DVAO: 다중 보상 강화 학습을 위한 동적 분산 적응형 어드밴티지 최적화

초록

강화 학습은 대규모 언어 모델을 인간의 의도 및 작업 요구사항에 맞추기 위한 표준 패러다임이 되었다. 그룹 상대 정책 최적화는 근접 정책 최적화에 대한 효율적이고 가치 모델이 없는 대안을 제공하지만, 이를 실제 다중 보상 환경에 적용하는 것은 여전히 어려운 과제이다. 표준 스칼라화 방법인 보상 결합과 이점 결합은 심각한 단점을 가진다: 보상 결합은 훈련 불안정을 초래하는 과도하게 큰 제곱 크기의 이점을 자주 생성하는 반면, 이점 결합은 정적 하이퍼파라미터에 의존하고 목표 간 상관관계를 무시한다. 이러한 한계를 해결하기 위해, 우리는 동적 분산 적응 이점 최적화(DVAO)를 제안한다. 이 방법은 롤아웃 그룹 내 각 목표의 경험적 보상 분산에 기반하여 결합 가중치를 동적으로 조정하며, 학습 신호가 강한 목표는 가중치를 높이고 잡음이 많은 목표는 억제한다. 우리는 DVAO가 안정적인 훈련을 위해 유계된 이점 크기를 유지하고 자체 적응형 교차 목표 정규화 메커니즘을 도입함을 수학적으로 증명한다. Qwen3 및 Qwen2.5 모델을 사용한 수학적 추론 및 도구 사용 벤치마크에 대한 광범위한 실험은 DVAO가 기준 방법보다 현저히 우수한 성능을 보여, 우수한 다중 목표 파레토 경계선과 강건한 훈련 안정성을 달성함을 입증한다.

English

Reinforcement Learning has become a standard paradigm for aligning Large Language Models with human intent and task requirements. While Group Relative Policy Optimization offers an efficient, value-model-free alternative to Proximal Policy Optimization, adapting it to real-world multi-reward settings remains challenging. Standard scalarization practices, such as Reward Combination and Advantage Combination, suffer from significant drawbacks: Reward Combination frequently generates advantages with excessively large squared magnitudes that lead to training instability, while Advantage Combination relies on static hyperparameters and ignores cross-objective correlations. To address these limitations, we propose Dynamic Variance-adaptive Advantage Optimization (DVAO), which dynamically adjusts combination weights based on the empirical reward variance of each objective within a rollout group, effectively up-weighting objectives with a stronger learning signal while suppressing noisy ones.
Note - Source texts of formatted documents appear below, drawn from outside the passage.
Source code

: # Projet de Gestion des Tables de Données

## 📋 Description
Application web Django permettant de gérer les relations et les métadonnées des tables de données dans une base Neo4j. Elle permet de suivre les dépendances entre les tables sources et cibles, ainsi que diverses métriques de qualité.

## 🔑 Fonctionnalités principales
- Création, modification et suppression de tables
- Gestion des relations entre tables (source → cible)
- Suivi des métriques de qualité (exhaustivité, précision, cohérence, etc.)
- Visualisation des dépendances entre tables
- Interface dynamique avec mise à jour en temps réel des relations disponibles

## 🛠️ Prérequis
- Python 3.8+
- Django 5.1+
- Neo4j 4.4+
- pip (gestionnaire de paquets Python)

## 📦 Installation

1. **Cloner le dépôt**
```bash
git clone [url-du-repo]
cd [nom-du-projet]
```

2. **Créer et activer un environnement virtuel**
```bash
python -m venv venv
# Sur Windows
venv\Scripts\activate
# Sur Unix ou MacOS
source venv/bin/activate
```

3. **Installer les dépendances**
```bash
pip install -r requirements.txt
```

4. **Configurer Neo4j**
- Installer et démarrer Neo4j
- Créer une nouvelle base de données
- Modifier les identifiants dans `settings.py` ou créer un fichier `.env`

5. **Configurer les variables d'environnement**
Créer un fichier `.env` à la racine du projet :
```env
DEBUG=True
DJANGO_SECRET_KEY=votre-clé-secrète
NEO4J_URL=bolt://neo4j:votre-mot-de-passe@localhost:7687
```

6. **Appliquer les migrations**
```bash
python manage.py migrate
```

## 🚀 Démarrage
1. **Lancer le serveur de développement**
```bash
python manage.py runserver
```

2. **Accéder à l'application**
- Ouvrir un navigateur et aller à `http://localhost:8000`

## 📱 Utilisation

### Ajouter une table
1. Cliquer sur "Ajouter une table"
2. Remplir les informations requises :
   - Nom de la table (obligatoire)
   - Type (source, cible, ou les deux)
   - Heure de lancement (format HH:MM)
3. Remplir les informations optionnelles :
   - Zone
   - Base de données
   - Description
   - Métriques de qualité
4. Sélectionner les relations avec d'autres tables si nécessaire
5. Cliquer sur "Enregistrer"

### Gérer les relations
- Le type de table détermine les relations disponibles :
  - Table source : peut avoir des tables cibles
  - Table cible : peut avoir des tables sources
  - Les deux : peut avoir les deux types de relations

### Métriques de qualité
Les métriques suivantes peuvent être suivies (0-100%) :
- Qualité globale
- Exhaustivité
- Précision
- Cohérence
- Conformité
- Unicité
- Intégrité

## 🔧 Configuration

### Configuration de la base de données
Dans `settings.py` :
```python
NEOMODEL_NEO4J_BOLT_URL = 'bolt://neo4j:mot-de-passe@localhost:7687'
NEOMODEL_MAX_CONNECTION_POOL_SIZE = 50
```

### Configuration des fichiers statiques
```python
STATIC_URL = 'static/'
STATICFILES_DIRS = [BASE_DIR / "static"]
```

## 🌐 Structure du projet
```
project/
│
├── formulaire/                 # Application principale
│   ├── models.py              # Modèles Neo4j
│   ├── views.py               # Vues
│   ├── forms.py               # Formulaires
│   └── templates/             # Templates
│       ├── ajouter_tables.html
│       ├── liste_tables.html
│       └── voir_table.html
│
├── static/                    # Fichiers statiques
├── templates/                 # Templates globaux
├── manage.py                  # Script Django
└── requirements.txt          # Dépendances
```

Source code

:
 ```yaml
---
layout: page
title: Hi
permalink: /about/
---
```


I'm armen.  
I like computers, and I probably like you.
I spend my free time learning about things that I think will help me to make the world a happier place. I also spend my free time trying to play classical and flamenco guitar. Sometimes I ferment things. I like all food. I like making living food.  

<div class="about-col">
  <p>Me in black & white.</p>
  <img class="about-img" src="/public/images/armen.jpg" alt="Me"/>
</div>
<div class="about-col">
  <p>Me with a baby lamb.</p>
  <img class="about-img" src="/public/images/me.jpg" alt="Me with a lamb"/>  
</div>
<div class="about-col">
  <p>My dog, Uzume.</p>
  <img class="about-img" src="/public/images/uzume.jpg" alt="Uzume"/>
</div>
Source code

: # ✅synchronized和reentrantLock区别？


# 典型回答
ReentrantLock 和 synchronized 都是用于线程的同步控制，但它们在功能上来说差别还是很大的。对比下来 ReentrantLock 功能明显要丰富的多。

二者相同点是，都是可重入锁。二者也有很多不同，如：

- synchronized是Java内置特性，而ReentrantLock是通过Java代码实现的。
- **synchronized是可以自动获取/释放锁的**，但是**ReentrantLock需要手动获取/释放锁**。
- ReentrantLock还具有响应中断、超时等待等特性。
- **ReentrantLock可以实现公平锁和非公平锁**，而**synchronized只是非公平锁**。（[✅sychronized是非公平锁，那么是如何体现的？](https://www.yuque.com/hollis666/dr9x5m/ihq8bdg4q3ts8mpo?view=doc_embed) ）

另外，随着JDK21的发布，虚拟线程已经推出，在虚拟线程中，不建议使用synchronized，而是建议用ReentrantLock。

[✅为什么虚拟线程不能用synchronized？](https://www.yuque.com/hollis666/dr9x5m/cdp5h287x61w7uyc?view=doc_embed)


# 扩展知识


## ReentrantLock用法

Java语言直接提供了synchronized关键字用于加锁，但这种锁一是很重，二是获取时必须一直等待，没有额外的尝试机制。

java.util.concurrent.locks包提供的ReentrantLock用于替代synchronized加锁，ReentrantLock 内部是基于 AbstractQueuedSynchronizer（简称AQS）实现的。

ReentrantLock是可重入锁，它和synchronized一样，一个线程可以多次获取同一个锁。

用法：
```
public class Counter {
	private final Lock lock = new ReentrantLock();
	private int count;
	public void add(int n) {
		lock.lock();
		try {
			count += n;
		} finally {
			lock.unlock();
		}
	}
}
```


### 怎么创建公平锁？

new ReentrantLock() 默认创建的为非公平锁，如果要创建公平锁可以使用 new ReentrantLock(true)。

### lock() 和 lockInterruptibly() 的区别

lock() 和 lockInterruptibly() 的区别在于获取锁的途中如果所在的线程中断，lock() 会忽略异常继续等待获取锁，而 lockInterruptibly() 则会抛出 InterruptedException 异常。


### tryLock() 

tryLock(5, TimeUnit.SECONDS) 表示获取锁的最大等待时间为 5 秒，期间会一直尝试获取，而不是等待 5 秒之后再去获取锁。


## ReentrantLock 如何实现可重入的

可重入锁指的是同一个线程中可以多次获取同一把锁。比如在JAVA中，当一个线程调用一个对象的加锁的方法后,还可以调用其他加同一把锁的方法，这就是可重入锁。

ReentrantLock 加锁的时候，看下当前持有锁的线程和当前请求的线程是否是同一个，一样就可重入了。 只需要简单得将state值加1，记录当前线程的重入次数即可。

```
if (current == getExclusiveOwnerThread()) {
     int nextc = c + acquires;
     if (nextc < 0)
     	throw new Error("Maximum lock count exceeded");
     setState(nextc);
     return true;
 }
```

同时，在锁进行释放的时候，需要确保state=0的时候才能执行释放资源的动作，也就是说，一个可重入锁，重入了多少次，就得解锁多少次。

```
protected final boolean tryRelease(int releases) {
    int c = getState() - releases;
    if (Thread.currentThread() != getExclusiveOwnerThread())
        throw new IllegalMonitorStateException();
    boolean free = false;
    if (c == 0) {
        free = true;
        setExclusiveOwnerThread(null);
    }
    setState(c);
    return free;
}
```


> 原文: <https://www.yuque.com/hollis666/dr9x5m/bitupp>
We mathematically prove that DVAO maintains bounded advantage magnitudes for stable training and introduces a self-adaptive cross-objective regularization mechanism. Extensive experiments on mathematical reasoning and tool-use benchmarks using Qwen3 and Qwen2.5 models demonstrate that DVAO significantly outperforms baseline methods, achieving a superior multi-objective Pareto frontier and robust training stability.